Goal of the exercise -
Go through the entries below and pick out every line with "frac".

[Stored records]
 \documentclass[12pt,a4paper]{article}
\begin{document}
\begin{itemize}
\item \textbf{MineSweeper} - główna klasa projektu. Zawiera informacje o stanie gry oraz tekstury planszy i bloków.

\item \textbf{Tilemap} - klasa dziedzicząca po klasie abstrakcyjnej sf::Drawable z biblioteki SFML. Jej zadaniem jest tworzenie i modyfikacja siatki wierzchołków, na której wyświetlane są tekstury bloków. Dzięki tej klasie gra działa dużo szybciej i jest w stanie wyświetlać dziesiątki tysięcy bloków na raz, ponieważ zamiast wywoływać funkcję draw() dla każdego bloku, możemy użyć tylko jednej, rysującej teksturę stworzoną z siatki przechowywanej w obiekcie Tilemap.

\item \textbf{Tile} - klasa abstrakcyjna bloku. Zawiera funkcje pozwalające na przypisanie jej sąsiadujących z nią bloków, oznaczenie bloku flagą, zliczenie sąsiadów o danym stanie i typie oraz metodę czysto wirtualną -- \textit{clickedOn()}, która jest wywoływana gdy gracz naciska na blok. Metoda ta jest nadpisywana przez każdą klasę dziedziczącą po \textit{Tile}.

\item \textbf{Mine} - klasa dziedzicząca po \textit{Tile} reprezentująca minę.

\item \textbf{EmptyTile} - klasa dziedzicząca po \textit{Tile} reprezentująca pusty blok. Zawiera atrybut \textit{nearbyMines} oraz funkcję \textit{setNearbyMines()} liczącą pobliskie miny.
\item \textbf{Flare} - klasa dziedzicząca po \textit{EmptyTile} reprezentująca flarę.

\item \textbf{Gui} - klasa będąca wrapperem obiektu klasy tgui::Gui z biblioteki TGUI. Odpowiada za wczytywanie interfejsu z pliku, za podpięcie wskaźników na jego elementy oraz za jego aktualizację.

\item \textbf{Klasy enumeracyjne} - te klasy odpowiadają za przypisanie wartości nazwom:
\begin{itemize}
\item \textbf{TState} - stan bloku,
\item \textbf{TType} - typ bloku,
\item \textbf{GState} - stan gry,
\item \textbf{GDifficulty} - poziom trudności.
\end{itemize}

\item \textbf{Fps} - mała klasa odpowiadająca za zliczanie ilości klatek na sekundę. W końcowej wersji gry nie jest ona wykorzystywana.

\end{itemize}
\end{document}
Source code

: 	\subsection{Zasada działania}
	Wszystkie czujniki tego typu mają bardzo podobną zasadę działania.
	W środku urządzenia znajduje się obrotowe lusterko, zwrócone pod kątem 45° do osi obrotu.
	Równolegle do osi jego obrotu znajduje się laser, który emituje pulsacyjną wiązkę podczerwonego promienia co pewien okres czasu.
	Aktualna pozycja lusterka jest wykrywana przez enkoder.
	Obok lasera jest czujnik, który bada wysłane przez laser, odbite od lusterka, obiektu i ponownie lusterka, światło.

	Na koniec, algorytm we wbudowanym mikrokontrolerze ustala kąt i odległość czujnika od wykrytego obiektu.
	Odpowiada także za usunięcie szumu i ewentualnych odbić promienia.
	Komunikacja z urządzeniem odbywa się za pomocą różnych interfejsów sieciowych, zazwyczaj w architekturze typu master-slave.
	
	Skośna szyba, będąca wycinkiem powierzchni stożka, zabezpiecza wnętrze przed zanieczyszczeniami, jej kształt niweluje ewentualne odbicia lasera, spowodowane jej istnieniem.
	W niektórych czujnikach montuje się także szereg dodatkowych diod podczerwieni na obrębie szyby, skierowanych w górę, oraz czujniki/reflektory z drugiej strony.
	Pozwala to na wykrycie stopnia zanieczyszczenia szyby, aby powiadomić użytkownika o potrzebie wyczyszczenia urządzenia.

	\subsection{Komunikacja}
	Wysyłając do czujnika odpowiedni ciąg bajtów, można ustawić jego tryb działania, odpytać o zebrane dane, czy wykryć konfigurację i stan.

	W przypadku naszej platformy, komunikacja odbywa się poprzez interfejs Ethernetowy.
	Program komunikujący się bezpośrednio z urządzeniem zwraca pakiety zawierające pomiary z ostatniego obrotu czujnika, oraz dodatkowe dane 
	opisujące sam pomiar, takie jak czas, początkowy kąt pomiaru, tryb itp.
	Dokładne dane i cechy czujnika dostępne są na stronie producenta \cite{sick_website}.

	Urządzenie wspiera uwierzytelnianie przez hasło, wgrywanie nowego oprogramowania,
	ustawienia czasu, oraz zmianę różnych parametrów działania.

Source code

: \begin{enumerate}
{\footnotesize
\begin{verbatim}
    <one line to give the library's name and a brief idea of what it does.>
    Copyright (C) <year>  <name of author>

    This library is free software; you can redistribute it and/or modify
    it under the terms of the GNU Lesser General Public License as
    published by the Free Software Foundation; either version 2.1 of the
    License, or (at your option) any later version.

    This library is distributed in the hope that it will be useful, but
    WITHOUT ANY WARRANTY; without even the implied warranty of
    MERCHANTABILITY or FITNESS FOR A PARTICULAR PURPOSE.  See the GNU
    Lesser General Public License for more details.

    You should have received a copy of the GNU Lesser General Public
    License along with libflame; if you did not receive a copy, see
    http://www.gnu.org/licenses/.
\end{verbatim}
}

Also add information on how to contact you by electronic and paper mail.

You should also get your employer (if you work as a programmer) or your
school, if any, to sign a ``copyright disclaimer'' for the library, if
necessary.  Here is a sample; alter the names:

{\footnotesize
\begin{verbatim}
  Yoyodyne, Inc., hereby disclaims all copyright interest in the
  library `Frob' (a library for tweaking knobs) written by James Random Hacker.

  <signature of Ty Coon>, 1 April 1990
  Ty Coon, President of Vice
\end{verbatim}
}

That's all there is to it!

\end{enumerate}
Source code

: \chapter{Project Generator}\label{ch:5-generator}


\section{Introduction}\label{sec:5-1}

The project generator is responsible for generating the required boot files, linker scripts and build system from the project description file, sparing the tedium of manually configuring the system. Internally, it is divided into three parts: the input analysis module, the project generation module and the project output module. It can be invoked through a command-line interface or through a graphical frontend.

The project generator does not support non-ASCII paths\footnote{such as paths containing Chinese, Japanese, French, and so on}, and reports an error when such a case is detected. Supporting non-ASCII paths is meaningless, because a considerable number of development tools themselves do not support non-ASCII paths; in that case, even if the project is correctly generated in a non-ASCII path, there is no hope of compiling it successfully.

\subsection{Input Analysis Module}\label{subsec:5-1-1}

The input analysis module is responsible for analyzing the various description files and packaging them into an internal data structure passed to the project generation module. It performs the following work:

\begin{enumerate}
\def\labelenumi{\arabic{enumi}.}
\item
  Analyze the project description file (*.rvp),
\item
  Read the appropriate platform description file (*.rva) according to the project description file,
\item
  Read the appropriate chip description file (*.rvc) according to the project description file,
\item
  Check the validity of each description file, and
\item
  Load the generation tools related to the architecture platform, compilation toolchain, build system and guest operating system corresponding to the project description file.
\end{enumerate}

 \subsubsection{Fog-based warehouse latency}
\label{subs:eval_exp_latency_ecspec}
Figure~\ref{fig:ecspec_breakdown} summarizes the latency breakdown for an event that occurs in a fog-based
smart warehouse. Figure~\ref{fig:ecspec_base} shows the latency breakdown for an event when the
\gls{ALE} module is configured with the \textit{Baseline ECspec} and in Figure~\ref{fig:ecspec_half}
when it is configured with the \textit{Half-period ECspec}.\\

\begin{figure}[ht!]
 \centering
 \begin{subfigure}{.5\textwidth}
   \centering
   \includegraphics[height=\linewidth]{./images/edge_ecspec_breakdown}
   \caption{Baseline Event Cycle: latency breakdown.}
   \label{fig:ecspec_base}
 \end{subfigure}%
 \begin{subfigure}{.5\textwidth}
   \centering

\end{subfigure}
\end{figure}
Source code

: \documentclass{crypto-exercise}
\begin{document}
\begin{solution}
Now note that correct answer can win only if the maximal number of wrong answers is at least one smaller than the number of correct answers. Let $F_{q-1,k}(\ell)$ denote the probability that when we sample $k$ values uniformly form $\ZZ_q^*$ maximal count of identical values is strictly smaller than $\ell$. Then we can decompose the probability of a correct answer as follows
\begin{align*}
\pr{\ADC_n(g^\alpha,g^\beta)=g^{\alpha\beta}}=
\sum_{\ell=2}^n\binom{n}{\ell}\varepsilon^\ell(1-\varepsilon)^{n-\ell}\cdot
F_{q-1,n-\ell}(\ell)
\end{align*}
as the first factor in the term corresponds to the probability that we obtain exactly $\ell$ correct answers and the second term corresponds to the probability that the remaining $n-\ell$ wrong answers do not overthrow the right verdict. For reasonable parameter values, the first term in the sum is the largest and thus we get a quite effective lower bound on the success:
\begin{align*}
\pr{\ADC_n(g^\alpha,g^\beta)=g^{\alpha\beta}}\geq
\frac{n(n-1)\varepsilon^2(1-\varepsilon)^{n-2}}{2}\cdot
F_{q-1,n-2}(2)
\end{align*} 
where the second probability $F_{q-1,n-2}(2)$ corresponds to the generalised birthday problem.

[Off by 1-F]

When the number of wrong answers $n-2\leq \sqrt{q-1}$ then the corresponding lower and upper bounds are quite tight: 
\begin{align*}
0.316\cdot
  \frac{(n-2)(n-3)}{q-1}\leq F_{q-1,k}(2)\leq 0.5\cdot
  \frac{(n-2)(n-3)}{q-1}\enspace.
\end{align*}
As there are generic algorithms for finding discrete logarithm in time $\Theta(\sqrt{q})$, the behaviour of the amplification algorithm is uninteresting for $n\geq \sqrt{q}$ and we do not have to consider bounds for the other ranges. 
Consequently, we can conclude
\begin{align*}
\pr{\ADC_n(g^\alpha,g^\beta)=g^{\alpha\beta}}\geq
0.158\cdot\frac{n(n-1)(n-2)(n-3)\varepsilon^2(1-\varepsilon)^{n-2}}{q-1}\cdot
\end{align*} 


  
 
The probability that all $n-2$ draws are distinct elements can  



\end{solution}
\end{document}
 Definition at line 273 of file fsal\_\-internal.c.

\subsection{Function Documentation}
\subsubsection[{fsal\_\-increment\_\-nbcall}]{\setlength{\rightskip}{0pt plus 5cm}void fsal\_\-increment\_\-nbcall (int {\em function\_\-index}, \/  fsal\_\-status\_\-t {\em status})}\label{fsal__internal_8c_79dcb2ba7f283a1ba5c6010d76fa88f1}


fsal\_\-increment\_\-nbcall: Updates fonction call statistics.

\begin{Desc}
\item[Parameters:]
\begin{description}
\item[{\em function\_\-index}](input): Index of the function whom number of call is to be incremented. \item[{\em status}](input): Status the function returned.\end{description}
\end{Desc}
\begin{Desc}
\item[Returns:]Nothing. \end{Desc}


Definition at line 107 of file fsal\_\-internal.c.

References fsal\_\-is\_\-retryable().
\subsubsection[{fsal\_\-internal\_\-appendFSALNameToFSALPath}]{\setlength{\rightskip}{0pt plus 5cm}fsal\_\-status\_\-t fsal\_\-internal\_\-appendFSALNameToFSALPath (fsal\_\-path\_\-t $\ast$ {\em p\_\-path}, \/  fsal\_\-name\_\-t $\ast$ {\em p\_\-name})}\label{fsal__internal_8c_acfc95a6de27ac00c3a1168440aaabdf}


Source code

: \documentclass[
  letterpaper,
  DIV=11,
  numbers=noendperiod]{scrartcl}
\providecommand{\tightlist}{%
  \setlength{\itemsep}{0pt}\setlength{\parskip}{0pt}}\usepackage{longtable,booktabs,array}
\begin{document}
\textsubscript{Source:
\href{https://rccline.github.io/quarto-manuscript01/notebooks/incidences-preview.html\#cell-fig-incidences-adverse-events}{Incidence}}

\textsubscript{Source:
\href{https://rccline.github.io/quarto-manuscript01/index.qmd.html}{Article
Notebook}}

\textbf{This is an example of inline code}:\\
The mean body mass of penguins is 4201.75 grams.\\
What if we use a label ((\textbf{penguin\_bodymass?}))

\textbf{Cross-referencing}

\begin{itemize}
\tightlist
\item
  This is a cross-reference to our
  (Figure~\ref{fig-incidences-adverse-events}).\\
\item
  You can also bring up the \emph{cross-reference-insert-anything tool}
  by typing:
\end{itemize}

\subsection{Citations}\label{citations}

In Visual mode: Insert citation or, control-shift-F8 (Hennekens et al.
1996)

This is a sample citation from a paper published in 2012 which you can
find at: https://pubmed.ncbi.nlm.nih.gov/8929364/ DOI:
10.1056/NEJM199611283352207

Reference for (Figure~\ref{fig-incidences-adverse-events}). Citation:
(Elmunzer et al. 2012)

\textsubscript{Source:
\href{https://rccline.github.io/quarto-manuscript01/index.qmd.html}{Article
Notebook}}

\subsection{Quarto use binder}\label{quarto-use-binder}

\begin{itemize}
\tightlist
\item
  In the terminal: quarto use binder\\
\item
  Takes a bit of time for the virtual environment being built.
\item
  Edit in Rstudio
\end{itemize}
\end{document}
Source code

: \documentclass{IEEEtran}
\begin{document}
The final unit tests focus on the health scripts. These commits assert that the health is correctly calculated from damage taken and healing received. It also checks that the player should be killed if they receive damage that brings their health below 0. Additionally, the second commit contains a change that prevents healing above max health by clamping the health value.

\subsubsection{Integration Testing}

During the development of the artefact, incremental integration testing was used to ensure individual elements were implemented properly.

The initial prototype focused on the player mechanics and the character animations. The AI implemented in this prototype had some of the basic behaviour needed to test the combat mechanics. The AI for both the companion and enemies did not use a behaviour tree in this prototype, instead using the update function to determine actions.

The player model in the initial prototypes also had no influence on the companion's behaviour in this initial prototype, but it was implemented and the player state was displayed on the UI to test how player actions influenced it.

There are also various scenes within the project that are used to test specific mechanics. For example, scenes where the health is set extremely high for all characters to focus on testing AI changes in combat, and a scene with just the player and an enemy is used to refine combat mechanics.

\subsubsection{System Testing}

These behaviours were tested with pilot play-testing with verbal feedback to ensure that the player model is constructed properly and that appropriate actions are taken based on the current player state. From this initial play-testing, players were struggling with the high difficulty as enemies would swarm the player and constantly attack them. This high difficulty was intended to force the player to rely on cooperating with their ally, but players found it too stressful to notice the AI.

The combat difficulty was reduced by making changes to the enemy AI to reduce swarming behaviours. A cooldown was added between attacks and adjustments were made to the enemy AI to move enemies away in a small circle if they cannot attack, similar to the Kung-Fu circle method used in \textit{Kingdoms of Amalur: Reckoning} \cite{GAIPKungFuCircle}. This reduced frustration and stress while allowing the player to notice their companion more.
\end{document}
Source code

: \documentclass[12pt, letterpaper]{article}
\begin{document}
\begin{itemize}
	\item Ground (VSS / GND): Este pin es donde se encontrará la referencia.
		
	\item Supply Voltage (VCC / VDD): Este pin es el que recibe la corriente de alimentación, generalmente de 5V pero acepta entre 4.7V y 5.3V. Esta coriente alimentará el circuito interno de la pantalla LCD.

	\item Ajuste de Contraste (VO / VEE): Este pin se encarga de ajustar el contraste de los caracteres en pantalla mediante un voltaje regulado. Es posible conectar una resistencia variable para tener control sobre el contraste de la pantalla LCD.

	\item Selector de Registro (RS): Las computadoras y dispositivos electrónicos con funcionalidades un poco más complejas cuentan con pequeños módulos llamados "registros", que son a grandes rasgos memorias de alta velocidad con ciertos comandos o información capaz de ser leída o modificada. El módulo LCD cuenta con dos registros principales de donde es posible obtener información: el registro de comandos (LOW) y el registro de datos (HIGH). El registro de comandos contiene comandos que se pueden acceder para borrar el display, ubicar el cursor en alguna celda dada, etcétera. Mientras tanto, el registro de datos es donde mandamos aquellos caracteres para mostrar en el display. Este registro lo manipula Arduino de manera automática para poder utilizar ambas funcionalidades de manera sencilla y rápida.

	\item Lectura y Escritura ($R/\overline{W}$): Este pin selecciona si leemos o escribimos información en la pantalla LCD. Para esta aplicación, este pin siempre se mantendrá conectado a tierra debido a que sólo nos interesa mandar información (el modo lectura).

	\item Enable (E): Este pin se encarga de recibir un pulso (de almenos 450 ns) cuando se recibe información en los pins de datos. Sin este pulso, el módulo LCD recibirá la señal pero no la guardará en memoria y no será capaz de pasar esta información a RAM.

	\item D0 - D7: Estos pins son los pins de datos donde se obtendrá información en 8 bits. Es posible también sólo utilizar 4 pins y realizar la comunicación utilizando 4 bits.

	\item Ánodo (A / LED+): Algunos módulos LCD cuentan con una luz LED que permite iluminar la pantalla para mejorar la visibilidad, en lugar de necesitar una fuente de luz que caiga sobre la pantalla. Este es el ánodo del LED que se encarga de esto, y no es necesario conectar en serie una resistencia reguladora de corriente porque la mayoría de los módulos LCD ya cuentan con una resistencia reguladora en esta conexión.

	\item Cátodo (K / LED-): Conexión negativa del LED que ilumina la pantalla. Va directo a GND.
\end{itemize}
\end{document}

Exercise output -
\frac{n(n-1)\varepsilon^2(1-\varepsilon)^{n-2}}{2}\cdot
  \frac{(n-2)(n-3)}{q-1}\leq F_{q-1,k}(2)\leq 0.5\cdot
  \frac{(n-2)(n-3)}{q-1}\enspace.
0.158\cdot\frac{n(n-1)(n-2)(n-3)\varepsilon^2(1-\varepsilon)^{n-2}}{q-1}\cdot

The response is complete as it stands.